• **About this exercise**: If a line below contains the word "Vérifier", count it. Please give the total and nothing else.

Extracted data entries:

□ □ □

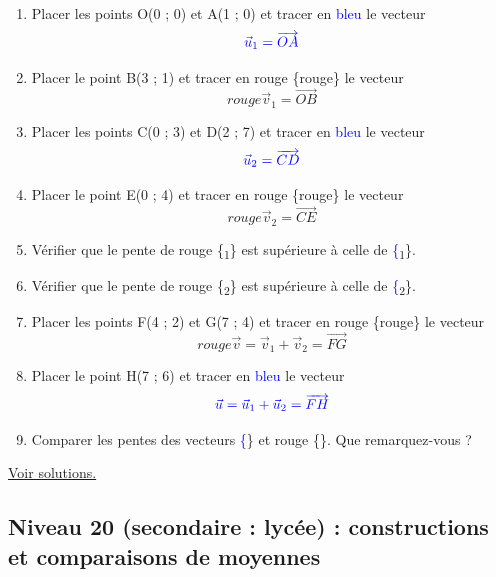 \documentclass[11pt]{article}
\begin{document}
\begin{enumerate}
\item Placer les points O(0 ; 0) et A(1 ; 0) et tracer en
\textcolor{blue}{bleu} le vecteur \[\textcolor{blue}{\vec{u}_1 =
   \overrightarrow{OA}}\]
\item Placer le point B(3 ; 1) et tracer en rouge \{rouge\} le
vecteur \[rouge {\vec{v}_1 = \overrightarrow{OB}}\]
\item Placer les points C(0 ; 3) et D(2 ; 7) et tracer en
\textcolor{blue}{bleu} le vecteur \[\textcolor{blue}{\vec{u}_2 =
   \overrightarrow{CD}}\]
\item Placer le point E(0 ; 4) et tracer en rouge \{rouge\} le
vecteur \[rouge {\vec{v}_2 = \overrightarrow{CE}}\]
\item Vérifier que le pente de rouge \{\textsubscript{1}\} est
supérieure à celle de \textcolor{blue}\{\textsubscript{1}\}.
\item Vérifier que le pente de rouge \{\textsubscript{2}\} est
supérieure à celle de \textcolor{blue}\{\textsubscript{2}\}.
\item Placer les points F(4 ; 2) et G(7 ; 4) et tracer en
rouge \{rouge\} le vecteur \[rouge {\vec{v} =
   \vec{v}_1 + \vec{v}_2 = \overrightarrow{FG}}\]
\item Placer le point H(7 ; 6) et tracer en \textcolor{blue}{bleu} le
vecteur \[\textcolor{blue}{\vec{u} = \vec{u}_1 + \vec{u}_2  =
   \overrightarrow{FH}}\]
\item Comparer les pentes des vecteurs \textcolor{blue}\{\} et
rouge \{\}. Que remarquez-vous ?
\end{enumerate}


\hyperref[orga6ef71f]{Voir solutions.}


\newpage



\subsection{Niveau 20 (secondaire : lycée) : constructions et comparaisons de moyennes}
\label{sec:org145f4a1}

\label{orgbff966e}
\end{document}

□ □ □

• **Output of the task**: 2